Conditions établies par le Magistère pour obtenir l’indulgence plénière, outre l’accomplissement de l’acte indiqué : confession et communion (ce peut être dans les jours qui précèdent ou qui suivent) et prière aux intentions du Saint Père (un Pater et un Ave par exemple).

2) - INDULGENCE PARTIELLE - «Une indulgence partielle est accordée au fidèle qui, lorsqu’il accomplit ses devoirs et supporte les épreuves de la vie, élève son âme vers Dieu avec humilité et confiance, et récite, se serait-ce que mentalement, une pieuse invocation».

- De même, à celui qui «mené par l’esprit de foi et mû par un sentiment de miséricorde et de charité, se dépense lui-même et donne de ses biens pour servir ses frères dans le besoin».

- Et à celui qui, «en esprit de pénitence, se prive spontanément d’une chose libre et agréable», surtout précise un commentaire si c’est pour en faire bénéficier le prochain.

Il s’agit donc de 3 œuvres : de piété - de charité - de pénitence. Relevons encore cette remarque du «Recueil» sur la profonde intention de Église en ce domaine : «La fin que se propose l’autorité de Église en dispensant les indulgences, c’est non seulement d’aider les fidèles à satisfaire pour les peines dues, mais aussi de les inciter à accomplir des œuvres de piété, de pénitence et de charité, particulièrement celles qui servent à l’accroissement de la foi et au bien commun».

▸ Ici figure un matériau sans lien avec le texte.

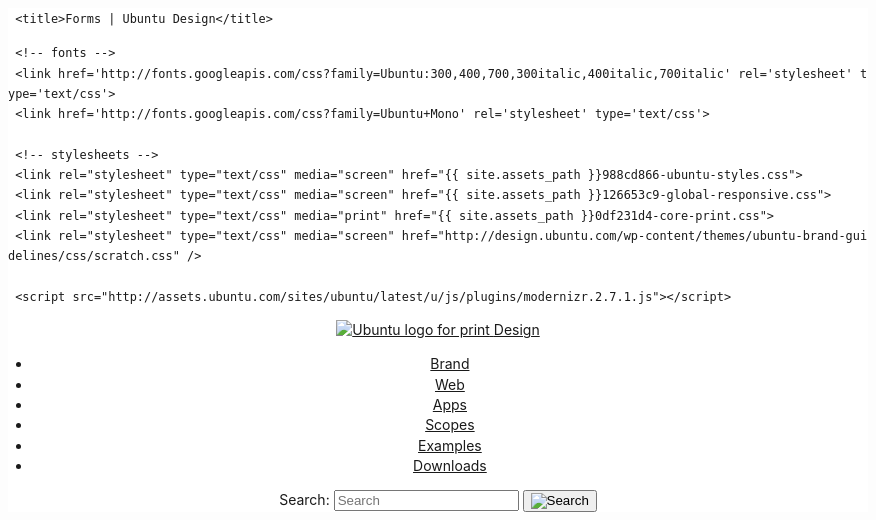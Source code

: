 

<!DOCTYPE html>
<html>
<head>
     <meta charset="UTF-8" />
     <meta name="description" content="Ubuntu brand, app and web guidelines that help you create professional materials, software, sites, apps that build the Ubuntu brand." />
     <meta name="keywords" content="Ubuntu, Design, Brand guidelines, web guidelines, apps guidelines, colors, buttons, layout, styleguide" />
     <meta name="author" content="Canonical" />
     <meta name="viewport" content="width=device-width, initial-scale=1.0, maximum-scale=1.0">

     <title>Forms | Ubuntu Design</title>

  <link rel="icon" type="image/png" href="{{ site.assets_path }}cb22ba5d-favicon-16x16.png" sizes="16x16" />
  <link rel="icon" type="image/png" href="{{ site.assets_path }}49a1a858-favicon-32x32.png" sizes="32x32" />

     <!-- fonts -->
     <link href='http://fonts.googleapis.com/css?family=Ubuntu:300,400,700,300italic,400italic,700italic' rel='stylesheet' type='text/css'>
     <link href='http://fonts.googleapis.com/css?family=Ubuntu+Mono' rel='stylesheet' type='text/css'>

     <!-- stylesheets -->
     <link rel="stylesheet" type="text/css" media="screen" href="{{ site.assets_path }}988cd866-ubuntu-styles.css">
     <link rel="stylesheet" type="text/css" media="screen" href="{{ site.assets_path }}126653c9-global-responsive.css">
     <link rel="stylesheet" type="text/css" media="print" href="{{ site.assets_path }}0df231d4-core-print.css">
     <link rel="stylesheet" type="text/css" media="screen" href="http://design.ubuntu.com/wp-content/themes/ubuntu-brand-guidelines/css/scratch.css" />

     <script src="http://assets.ubuntu.com/sites/ubuntu/latest/u/js/plugins/modernizr.2.7.1.js"></script>

</head>
<body id="web" class="guidelines">

<header class="banner global" role="banner">
     <nav role="navigation" class="nav-primary nav-right">
          <div class="logo">
               <a class="logo-ubuntu" href="http://design.ubuntu.com/">
                    <img width="118" height="27" src="{{ site.assets_path }}bcc17b1c-logo-ubuntu-orange.png" alt="Ubuntu logo for print" />
                    <span>Design</span>
               </a>
          </div>
          <ul class="p-list">
               <li class="p-list__item"><a href="../brand">Brand</a></li>
               <li class="p-list__item"><a href="../web-style-guide" class="active">Web</a></li>
               <li class="p-list__item"><a href="http://design.ubuntu.com/apps">Apps</a></li>
               <li class="p-list__item"><a href="../scopes">Scopes</a></li>
               <li class="p-list__item"><a href="http://design.ubuntu.com/examples">Examples</a></li>
               <li class="p-list__item"><a href="http://design.ubuntu.com/downloads">Downloads</a></li>
          </ul>
          <form id="form-search" class="header-search" action="http://design.ubuntu.com/search" method="get">
               <label class="accessibility-aid" for="search">Search:</label>
               <input type="search" maxlength="255" name="search" id="search" class="form-text" placeholder="Search" value="" />
               <button type="submit" name="submit"><img src="{{ site.assets_path }}2196e362-search-white.svg" alt="Search" height="28" /></button>
          </form>
     </nav>
</header>
<div class="wrapper">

3 – L’indulgence particulière concédée aux membres de l’Association

Répondant à une demande du Supérieur général de la Compagnie de Marie (Montfortains) – qui est aussi Directeur général de l’Association – le Saint-Siège a accordé aux membres, en mai 2001 (cf. Décret, p. 157), une indulgence plénière (aux conditions des indulgences plénières générales : confession, communion, prière pour le Pape), à condition qu’il n’y ait aucun attachement à quelque péché que ce soit :
1°- le jour de l’inscription dans l’Association
2°- le Jeudi Saint
3°- le jour de Noël
4°- le jour de l’Annonciation
5°- le 8 décembre, fête de l’Immaculée conception
6°- le 28 avril, fête de Saint Louis-Marie de Montfort
7°- le premier samedi de chaque mois.

Il n’y a plus d’indulgences partielles concédées à titre particulier à l’Association, les conditions générales valant ici également (voir ci-dessus). Il suffit donc à tout membre, par exemple, de renouveler souvent au cours de la journée sa consécration , même mentalement, en accomplissant son devoir d’état, en acceptant les croix quotidiennes, pour obtenir chaque fois une indulgence partielle. Plus intense sera la ferveur de la charité, plus abondante sera la rémission des fautes.